** Input records **
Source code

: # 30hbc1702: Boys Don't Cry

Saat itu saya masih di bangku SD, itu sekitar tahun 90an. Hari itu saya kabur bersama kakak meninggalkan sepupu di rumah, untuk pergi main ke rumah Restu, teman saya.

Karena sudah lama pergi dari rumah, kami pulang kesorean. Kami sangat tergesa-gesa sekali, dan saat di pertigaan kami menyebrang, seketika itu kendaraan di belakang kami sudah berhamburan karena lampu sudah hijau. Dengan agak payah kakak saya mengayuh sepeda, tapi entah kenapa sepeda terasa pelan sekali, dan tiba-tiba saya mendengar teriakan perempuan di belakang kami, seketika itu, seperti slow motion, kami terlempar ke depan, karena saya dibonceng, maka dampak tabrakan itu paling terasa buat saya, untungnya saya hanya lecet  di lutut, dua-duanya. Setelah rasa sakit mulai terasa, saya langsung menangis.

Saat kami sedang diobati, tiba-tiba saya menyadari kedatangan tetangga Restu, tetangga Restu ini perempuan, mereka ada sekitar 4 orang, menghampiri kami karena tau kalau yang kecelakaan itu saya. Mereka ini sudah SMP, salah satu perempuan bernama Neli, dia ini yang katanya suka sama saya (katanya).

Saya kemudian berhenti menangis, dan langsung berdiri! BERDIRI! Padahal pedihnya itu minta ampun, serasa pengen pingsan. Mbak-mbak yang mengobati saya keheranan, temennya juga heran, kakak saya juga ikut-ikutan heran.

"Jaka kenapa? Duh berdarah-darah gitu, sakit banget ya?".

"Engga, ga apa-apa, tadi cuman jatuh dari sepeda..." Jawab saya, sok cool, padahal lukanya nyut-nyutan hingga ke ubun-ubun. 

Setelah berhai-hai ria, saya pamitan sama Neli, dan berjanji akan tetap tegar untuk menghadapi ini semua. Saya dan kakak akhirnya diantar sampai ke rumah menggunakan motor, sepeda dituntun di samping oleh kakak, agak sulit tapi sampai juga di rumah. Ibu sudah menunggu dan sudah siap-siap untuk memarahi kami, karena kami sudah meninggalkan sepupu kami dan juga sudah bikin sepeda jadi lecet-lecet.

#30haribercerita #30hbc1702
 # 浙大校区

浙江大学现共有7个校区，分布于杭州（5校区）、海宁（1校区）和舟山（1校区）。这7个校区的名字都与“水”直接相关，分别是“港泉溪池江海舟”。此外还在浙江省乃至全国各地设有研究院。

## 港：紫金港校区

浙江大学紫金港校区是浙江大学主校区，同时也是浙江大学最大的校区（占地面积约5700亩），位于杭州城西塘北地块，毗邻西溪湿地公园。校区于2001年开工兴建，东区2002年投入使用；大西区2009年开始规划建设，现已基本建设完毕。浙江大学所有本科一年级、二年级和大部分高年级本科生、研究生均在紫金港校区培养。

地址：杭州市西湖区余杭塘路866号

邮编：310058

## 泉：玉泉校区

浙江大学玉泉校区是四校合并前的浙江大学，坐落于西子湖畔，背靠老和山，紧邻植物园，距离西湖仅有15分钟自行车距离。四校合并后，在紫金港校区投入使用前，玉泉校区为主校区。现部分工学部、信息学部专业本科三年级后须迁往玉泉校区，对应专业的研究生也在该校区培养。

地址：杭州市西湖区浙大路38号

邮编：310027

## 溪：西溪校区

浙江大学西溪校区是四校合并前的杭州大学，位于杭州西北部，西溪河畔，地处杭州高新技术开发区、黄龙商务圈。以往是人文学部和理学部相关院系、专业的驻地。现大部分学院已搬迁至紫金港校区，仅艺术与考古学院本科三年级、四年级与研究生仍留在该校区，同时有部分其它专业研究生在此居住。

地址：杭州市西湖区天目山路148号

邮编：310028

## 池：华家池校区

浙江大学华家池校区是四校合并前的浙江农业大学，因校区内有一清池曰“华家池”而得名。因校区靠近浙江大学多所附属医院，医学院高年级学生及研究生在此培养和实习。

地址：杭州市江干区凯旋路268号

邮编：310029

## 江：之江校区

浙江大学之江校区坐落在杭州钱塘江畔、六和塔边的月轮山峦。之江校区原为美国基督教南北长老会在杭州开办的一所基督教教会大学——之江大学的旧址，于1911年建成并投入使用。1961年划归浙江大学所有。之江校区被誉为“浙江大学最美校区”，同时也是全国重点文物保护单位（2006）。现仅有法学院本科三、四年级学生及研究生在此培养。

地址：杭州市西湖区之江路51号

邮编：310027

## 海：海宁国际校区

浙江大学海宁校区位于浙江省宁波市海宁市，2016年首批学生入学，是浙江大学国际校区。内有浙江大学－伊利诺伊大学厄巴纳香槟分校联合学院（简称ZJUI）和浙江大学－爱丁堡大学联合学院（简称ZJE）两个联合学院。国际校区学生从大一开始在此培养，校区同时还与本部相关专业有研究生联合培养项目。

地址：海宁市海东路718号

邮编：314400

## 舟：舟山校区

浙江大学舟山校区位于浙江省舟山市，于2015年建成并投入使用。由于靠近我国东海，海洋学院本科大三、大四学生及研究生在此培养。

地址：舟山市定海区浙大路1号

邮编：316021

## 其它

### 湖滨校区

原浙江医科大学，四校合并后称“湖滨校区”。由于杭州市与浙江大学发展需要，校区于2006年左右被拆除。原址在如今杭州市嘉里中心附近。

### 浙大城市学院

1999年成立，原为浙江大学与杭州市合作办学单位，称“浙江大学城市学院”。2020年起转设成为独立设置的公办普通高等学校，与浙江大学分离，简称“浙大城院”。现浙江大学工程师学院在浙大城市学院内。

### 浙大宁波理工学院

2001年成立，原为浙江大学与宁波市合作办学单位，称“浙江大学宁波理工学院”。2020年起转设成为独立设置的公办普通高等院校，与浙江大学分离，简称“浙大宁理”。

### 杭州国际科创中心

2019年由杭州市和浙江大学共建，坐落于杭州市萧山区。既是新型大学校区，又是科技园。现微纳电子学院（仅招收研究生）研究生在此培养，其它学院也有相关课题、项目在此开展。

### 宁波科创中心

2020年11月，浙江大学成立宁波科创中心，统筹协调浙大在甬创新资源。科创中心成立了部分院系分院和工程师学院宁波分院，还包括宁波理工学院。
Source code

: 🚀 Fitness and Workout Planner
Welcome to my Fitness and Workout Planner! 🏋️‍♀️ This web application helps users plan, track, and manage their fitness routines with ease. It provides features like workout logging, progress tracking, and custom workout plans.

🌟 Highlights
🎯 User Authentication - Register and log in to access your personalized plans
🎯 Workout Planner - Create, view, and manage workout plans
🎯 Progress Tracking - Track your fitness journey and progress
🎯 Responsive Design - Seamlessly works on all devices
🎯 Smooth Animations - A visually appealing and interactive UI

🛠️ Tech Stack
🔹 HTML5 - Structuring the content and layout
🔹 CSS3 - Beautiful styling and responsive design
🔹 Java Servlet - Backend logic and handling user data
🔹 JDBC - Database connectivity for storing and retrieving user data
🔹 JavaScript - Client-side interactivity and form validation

** Problem **
Every entry should be retyped exactly as shown.

** Your response **
Source code

: # 30hbc1702: Boys Don't Cry

Saat itu saya masih di bangku SD, itu sekitar tahun 90an. Hari itu saya kabur bersama kakak meninggalkan sepupu di rumah, untuk pergi main ke rumah Restu, teman saya.

Karena sudah lama pergi dari rumah, kami pulang kesorean. Kami sangat tergesa-gesa sekali, dan saat di pertigaan kami menyebrang, seketika itu kendaraan di belakang kami sudah berhamburan karena lampu sudah hijau. Dengan agak payah kakak saya mengayuh sepeda, tapi entah kenapa sepeda terasa pelan sekali, dan tiba-tiba saya mendengar teriakan perempuan di belakang kami, seketika itu, seperti slow motion, kami terlempar ke depan, karena saya dibonceng, maka dampak tabrakan itu paling terasa buat saya, untungnya saya hanya lecet  di lutut, dua-duanya. Setelah rasa sakit mulai terasa, saya langsung menangis.

Saat kami sedang diobati, tiba-tiba saya menyadari kedatangan tetangga Restu, tetangga Restu ini perempuan, mereka ada sekitar 4 orang, menghampiri kami karena tau kalau yang kecelakaan itu saya. Mereka ini sudah SMP, salah satu perempuan bernama Neli, dia ini yang katanya suka sama saya (katanya).

Saya kemudian berhenti menangis, dan langsung berdiri! BERDIRI! Padahal pedihnya itu minta ampun, serasa pengen pingsan. Mbak-mbak yang mengobati saya keheranan, temennya juga heran, kakak saya juga ikut-ikutan heran.

"Jaka kenapa? Duh berdarah-darah gitu, sakit banget ya?".

"Engga, ga apa-apa, tadi cuman jatuh dari sepeda..." Jawab saya, sok cool, padahal lukanya nyut-nyutan hingga ke ubun-ubun. 

Setelah berhai-hai ria, saya pamitan sama Neli, dan berjanji akan tetap tegar untuk menghadapi ini semua. Saya dan kakak akhirnya diantar sampai ke rumah menggunakan motor, sepeda dituntun di samping oleh kakak, agak sulit tapi sampai juga di rumah. Ibu sudah menunggu dan sudah siap-siap untuk memarahi kami, karena kami sudah meninggalkan sepupu kami dan juga sudah bikin sepeda jadi lecet-lecet.

#30haribercerita #30hbc1702
 # 浙大校区

浙江大学现共有7个校区，分布于杭州（5校区）、海宁（1校区）和舟山（1校区）。这7个校区的名字都与“水”直接相关，分别是“港泉溪池江海舟”。此外还在浙江省乃至全国各地设有研究院。

## 港：紫金港校区

浙江大学紫金港校区是浙江大学主校区，同时也是浙江大学最大的校区（占地面积约5700亩），位于杭州城西塘北地块，毗邻西溪湿地公园。校区于2001年开工兴建，东区2002年投入使用；大西区2009年开始规划建设，现已基本建设完毕。浙江大学所有本科一年级、二年级和大部分高年级本科生、研究生均在紫金港校区培养。

地址：杭州市西湖区余杭塘路866号

邮编：310058

## 泉：玉泉校区

浙江大学玉泉校区是四校合并前的浙江大学，坐落于西子湖畔，背靠老和山，紧邻植物园，距离西湖仅有15分钟自行车距离。四校合并后，在紫金港校区投入使用前，玉泉校区为主校区。现部分工学部、信息学部专业本科三年级后须迁往玉泉校区，对应专业的研究生也在该校区培养。

地址：杭州市西湖区浙大路38号

邮编：310027

## 溪：西溪校区

浙江大学西溪校区是四校合并前的杭州大学，位于杭州西北部，西溪河畔，地处杭州高新技术开发区、黄龙商务圈。以往是人文学部和理学部相关院系、专业的驻地。现大部分学院已搬迁至紫金港校区，仅艺术与考古学院本科三年级、四年级与研究生仍留在该校区，同时有部分其它专业研究生在此居住。

地址：杭州市西湖区天目山路148号

邮编：310028

## 池：华家池校区

浙江大学华家池校区是四校合并前的浙江农业大学，因校区内有一清池曰“华家池”而得名。因校区靠近浙江大学多所附属医院，医学院高年级学生及研究生在此培养和实习。

地址：杭州市江干区凯旋路268号

邮编：310029

## 江：之江校区

浙江大学之江校区坐落在杭州钱塘江畔、六和塔边的月轮山峦。之江校区原为美国基督教南北长老会在杭州开办的一所基督教教会大学——之江大学的旧址，于1911年建成并投入使用。1961年划归浙江大学所有。之江校区被誉为“浙江大学最美校区”，同时也是全国重点文物保护单位（2006）。现仅有法学院本科三、四年级学生及研究生在此培养。

地址：杭州市西湖区之江路51号

邮编：310027

## 海：海宁国际校区

浙江大学海宁校区位于浙江省宁波市海宁市，2016年首批学生入学，是浙江大学国际校区。内有浙江大学－伊利诺伊大学厄巴纳香槟分校联合学院（简称ZJUI）和浙江大学－爱丁堡大学联合学院（简称ZJE）两个联合学院。国际校区学生从大一开始在此培养，校区同时还与本部相关专业有研究生联合培养项目。

地址：海宁市海东路718号

邮编：314400

## 舟：舟山校区

浙江大学舟山校区位于浙江省舟山市，于2015年建成并投入使用。由于靠近我国东海，海洋学院本科大三、大四学生及研究生在此培养。

地址：舟山市定海区浙大路1号

邮编：316021

## 其它

### 湖滨校区

原浙江医科大学，四校合并后称“湖滨校区”。由于杭州市与浙江大学发展需要，校区于2006年左右被拆除。原址在如今杭州市嘉里中心附近。

### 浙大城市学院

1999年成立，原为浙江大学与杭州市合作办学单位，称“浙江大学城市学院”。2020年起转设成为独立设置的公办普通高等学校，与浙江大学分离，简称“浙大城院”。现浙江大学工程师学院在浙大城市学院内。

### 浙大宁波理工学院

2001年成立，原为浙江大学与宁波市合作办学单位，称“浙江大学宁波理工学院”。2020年起转设成为独立设置的公办普通高等院校，与浙江大学分离，简称“浙大宁理”。

### 杭州国际科创中心

2019年由杭州市和浙江大学共建，坐落于杭州市萧山区。既是新型大学校区，又是科技园。现微纳电子学院（仅招收研究生）研究生在此培养，其它学院也有相关课题、项目在此开展。

### 宁波科创中心

2020年11月，浙江大学成立宁波科创中心，统筹协调浙大在甬创新资源。科创中心成立了部分院系分院和工程师学院宁波分院，还包括宁波理工学院。
Source code

: 🚀 Fitness and Workout Planner
Welcome to my Fitness and Workout Planner! 🏋️‍♀️ This web application helps users plan, track, and manage their fitness routines with ease. It provides features like workout logging, progress tracking, and custom workout plans.

🌟 Highlights
🎯 User Authentication - Register and log in to access your personalized plans
🎯 Workout Planner - Create, view, and manage workout plans
🎯 Progress Tracking - Track your fitness journey and progress
🎯 Responsive Design - Seamlessly works on all devices
🎯 Smooth Animations - A visually appealing and interactive UI

🛠️ Tech Stack
🔹 HTML5 - Structuring the content and layout
🔹 CSS3 - Beautiful styling and responsive design
🔹 Java Servlet - Backend logic and handling user data
🔹 JDBC - Database connectivity for storing and retrieving user data
🔹 JavaScript - Client-side interactivity and form validation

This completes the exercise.